Omdat wij meestal niet het hele jaargebruik in één keer maken gaat dat dus meestal ook niet over het volledige aantal.

Omdat wij vooraf (ongeveer) weten wat we maken moeten is het mogelijk om via een (beperkte) voorraad ALTIJD wat onderdelen voor de klant op voorraad te hebben. Hierdoor is het, bij een goede aansturing door de klant, vrijwel steeds mogelijk om onmiddelijk te leveren. En dat geeft weer rust bij de gebruiker van ons automatendraaiwerk.

donderdag 22 januari 2009

Kwaliteit kent zijn (lever)tijd

Als een produkt aan de gevraagde specificaties voldoet, moet het ook op tijd binnen zijn. Ik wil het wordt kwaliteit bewust niet gebruiken, omdat er te veel discussie is over de mogelijke inhoud van dit veelomvattende begrip. Wat is kwaliteit? Ik spiek even bij wikipedia, en kom tot :

“Kwaliteit betekent in feite hoedanigheid, maar wordt vaak gebruikt om aan te duiden of iets of iemand aan zijn doel beantwoordt. Het is in filosofische zin een lastig precies te definëren begrip, dat echter op een praktisch vlak veel gebruikt wordt om bijvoorbeeld technische eigenschappen van een stof en geschiktheid voor een bepaald gebruik aan te duiden.”

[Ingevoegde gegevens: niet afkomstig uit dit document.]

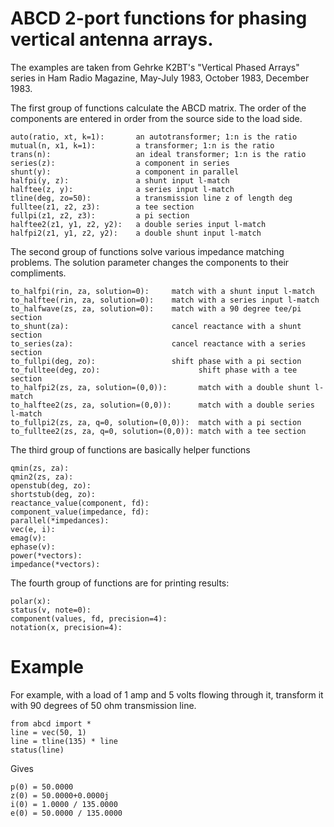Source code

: # ABCD 2-port functions for phasing vertical antenna arrays. 

The examples are taken from Gehrke K2BT's "Vertical Phased Arrays"
series in Ham Radio Magazine, May-July 1983, October 1983, December 1983.

The first group of functions calculate the ABCD matrix.
The order of the components are entered in order from the
source side to the load side.

```
auto(ratio, xt, k=1):       an autotransformer; 1:n is the ratio
mutual(n, x1, k=1):         a transformer; 1:n is the ratio
trans(n):                   an ideal transformer; 1:n is the ratio
series(z):                  a component in series
shunt(y):                   a component in parallel
halfpi(y, z):               a shunt input l-match
halftee(z, y):              a series input l-match
tline(deg, zo=50):          a transmission line z of length deg
fulltee(z1, z2, z3):        a tee section
fullpi(z1, z2, z3):         a pi section
halftee2(z1, y1, z2, y2):   a double series input l-match
halfpi2(z1, y1, z2, y2):    a double shunt input l-match
```

The second group of functions solve various impedance matching problems.
The solution parameter changes the components to their compliments.

```
to_halfpi(rin, za, solution=0):     match with a shunt input l-match
to_halftee(rin, za, solution=0):    match with a series input l-match
to_halfwave(zs, za, solution=0):    match with a 90 degree tee/pi section
to_shunt(za):                       cancel reactance with a shunt section
to_series(za):                      cancel reactance with a series section
to_fullpi(deg, zo):                 shift phase with a pi section
to_fulltee(deg, zo):                      shift phase with a tee section
to_halfpi2(zs, za, solution=(0,0)):       match with a double shunt l-match
to_halftee2(zs, za, solution=(0,0)):      match with a double series l-match
to_fullpi2(zs, za, q=0, solution=(0,0)):  match with a pi section
to_fulltee2(zs, za, q=0, solution=(0,0)): match with a tee section
```

The third group of functions are basically helper functions

```
qmin(zs, za):
qmin2(zs, za):
openstub(deg, zo):
shortstub(deg, zo):
reactance_value(component, fd):
component_value(impedance, fd):
parallel(*impedances):
vec(e, i):
emag(v):
ephase(v):
power(*vectors):
impedance(*vectors):
```

The fourth group of functions are for printing results:

```
polar(x):
status(v, note=0):
component(values, fd, precision=4):
notation(x, precision=4):
```

# Example

For example, with a load of 1 amp and 5 volts flowing through it, transform
it with 90 degrees of 50 ohm transmission line.


```
from abcd import *
line = vec(50, 1)
line = tline(135) * line
status(line)
```

Gives

```
p(0) = 50.0000
z(0) = 50.0000+0.0000j
i(0) = 1.0000 / 135.0000
e(0) = 50.0000 / 135.0000
```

“Iets” heeft dus de juiste kwaliteit als het geschikt is voor zijn doel. Maar in onze, meer subjectieve, beleving heeft iets pas kwaliteit als het mooi, duurzaam of ‘onverslijtbaar’ is, of anderszins de feitelijke geschiktheids eisen overstijgt.
Wij proberen ons automatendraaiwerk altijd een beetje beter te maken dan wij denken dat de klant vraagt. Dan hoeft er over kwaliteit nooit discussie te zijn.

Een goed draaiwerkstuk dat er helaas nog niet is, is niet toepasbaar. Levertijd vormt dus een deel van de kwaliteit van een product. En dan kom je bij leverbetrouwbaarheid. En dan is het soms lastig als je net iets meer wilt leveren dan de klant vraagt. Want sommige logistieke systemen delen strafpunten uit voor te vroege leveringen. Een week eerder leveren dan gevraagd leidt gelijk tot een lagere score in de leverbetrouwbaarheid. En dat vind ik een beetje vreemd. Er zijn op internet ook al aardige anekdotes over gepubliceerd, en leuke discussies gevoerd.
Natuurlijk snap ik het voor versproducten, en ook als de te vroeg geleverde goederen een hoge waarde vertegenwoordigen, dan wel veel magazijnruimte in beslag nemen. De laatste twee redenen zijn misschien wel de oorzaken dat de leverancier er van af wil. Kwijt is maar kwijt, en gefactureerd is gefactureerd.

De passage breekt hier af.